#### WORK INSTRUCTION
Beginning at the line containing "found that systems" in the material below and ending at the line containing "They further identified", return each line exactly and add nothing.

#### EXCERPTED RECORDS

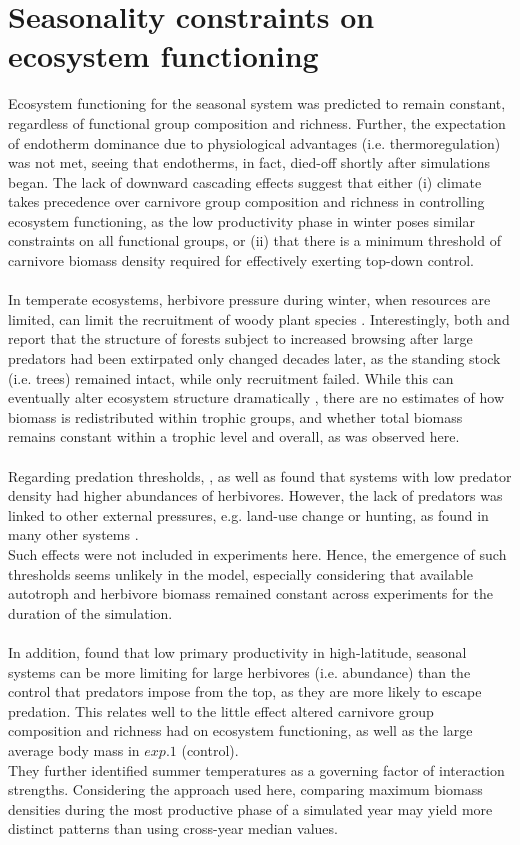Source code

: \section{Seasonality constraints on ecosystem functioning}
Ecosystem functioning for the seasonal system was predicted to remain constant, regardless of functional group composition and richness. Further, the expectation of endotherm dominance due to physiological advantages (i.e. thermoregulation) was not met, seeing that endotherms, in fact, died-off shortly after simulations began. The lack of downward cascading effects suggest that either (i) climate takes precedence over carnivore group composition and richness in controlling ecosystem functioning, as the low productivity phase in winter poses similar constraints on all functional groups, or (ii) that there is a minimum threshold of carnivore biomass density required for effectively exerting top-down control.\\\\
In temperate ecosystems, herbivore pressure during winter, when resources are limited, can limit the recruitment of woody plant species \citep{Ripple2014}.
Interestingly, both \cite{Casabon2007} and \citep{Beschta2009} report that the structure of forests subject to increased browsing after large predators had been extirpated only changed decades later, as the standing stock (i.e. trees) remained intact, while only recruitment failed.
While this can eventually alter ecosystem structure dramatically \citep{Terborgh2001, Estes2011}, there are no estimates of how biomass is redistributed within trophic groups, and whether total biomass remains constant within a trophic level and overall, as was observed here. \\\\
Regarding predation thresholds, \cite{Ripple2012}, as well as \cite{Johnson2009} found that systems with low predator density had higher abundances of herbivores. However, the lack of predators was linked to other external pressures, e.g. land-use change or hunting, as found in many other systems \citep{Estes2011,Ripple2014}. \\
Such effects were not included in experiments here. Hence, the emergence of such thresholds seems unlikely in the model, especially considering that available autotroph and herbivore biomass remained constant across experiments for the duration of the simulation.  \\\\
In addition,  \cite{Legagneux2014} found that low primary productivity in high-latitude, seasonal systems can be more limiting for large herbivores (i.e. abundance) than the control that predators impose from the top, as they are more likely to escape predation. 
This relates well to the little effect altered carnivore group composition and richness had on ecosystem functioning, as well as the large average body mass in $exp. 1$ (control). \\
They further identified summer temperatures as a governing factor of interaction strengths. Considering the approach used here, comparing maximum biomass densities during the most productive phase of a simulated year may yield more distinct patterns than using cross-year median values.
---
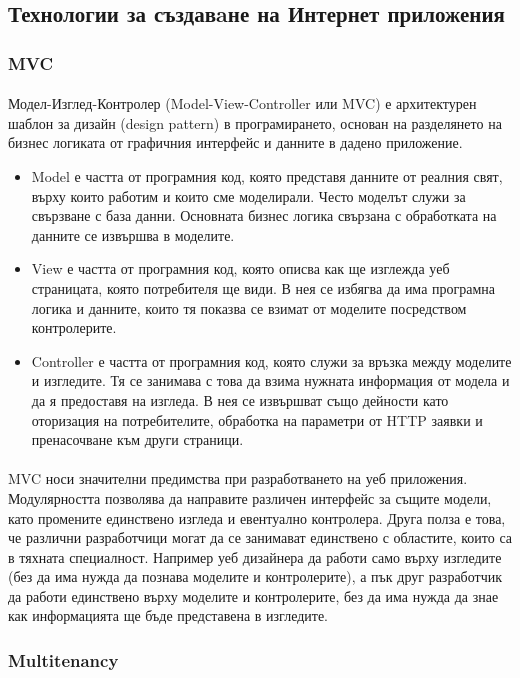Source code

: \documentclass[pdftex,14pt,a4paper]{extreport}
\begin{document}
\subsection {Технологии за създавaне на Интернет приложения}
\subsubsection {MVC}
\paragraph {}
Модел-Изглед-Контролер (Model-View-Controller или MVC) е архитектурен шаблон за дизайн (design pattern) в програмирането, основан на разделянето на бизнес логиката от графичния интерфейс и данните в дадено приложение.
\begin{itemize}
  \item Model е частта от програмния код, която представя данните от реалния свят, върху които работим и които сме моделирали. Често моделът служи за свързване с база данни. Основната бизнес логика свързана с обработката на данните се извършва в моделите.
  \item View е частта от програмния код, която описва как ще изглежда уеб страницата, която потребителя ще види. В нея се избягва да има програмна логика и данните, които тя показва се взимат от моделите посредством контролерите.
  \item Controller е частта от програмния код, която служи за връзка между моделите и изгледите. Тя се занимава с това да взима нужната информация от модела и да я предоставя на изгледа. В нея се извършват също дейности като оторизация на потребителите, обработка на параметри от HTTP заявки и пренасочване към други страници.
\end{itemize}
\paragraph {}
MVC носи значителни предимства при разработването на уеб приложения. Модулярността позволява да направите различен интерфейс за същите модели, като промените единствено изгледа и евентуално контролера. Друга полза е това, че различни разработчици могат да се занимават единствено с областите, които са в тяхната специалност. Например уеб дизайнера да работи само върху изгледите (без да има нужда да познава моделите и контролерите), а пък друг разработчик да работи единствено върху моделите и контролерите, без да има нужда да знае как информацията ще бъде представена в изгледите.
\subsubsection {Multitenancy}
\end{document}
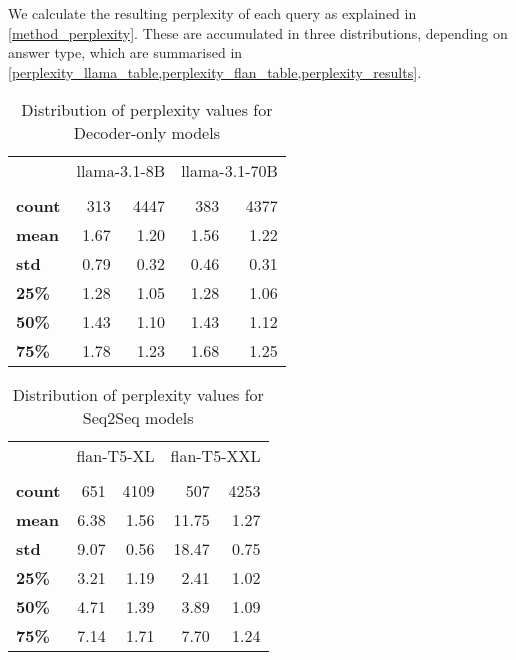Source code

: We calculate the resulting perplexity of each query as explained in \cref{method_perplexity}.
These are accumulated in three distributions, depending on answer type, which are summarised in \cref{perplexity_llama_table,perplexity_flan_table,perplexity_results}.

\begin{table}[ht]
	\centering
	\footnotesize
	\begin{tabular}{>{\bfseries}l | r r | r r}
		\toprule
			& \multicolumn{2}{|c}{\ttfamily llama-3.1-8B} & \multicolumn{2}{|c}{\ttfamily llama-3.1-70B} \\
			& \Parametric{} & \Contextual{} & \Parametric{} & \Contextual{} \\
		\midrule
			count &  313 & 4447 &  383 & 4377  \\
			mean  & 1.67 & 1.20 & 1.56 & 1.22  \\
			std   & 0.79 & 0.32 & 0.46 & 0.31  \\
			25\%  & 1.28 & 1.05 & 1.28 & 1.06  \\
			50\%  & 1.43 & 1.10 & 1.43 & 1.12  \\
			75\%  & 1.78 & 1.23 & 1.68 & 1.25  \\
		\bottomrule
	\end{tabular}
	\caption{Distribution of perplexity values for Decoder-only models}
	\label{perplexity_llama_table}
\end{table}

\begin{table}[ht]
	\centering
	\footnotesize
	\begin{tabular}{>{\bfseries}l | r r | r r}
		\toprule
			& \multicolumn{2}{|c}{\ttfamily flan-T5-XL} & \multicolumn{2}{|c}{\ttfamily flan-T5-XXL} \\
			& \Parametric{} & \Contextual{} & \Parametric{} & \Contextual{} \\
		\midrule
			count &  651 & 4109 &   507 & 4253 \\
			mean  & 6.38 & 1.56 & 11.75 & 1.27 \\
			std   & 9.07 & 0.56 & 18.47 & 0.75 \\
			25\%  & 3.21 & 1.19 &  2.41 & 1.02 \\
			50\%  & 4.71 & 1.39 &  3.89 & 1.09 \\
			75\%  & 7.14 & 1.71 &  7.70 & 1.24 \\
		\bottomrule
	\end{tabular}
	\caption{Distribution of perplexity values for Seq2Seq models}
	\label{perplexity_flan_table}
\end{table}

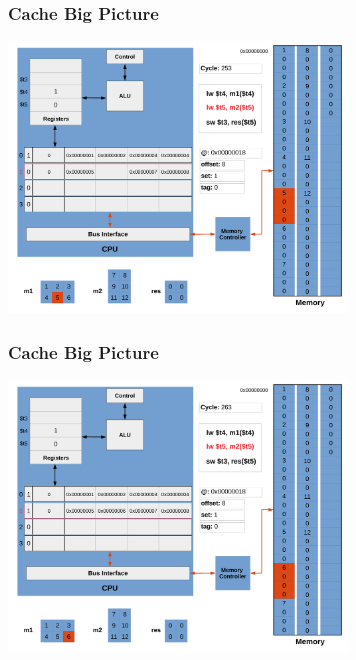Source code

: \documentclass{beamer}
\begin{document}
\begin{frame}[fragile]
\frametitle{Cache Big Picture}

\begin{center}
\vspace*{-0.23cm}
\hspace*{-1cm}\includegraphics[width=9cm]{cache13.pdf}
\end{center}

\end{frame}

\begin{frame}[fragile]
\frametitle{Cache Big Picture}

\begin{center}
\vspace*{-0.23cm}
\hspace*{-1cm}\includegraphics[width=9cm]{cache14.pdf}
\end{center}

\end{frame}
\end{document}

#### EXERCISE ANSWER
Regarding predation thresholds, \cite{Ripple2012}, as well as \cite{Johnson2009} found that systems with low predator density had higher abundances of herbivores. However, the lack of predators was linked to other external pressures, e.g. land-use change or hunting, as found in many other systems \citep{Estes2011,Ripple2014}. \\
Such effects were not included in experiments here. Hence, the emergence of such thresholds seems unlikely in the model, especially considering that available autotroph and herbivore biomass remained constant across experiments for the duration of the simulation.  \\\\
In addition,  \cite{Legagneux2014} found that low primary productivity in high-latitude, seasonal systems can be more limiting for large herbivores (i.e. abundance) than the control that predators impose from the top, as they are more likely to escape predation. 
This relates well to the little effect altered carnivore group composition and richness had on ecosystem functioning, as well as the large average body mass in $exp. 1$ (control). \\
They further identified summer temperatures as a governing factor of interaction strengths. Considering the approach used here, comparing maximum biomass densities during the most productive phase of a simulated year may yield more distinct patterns than using cross-year median values.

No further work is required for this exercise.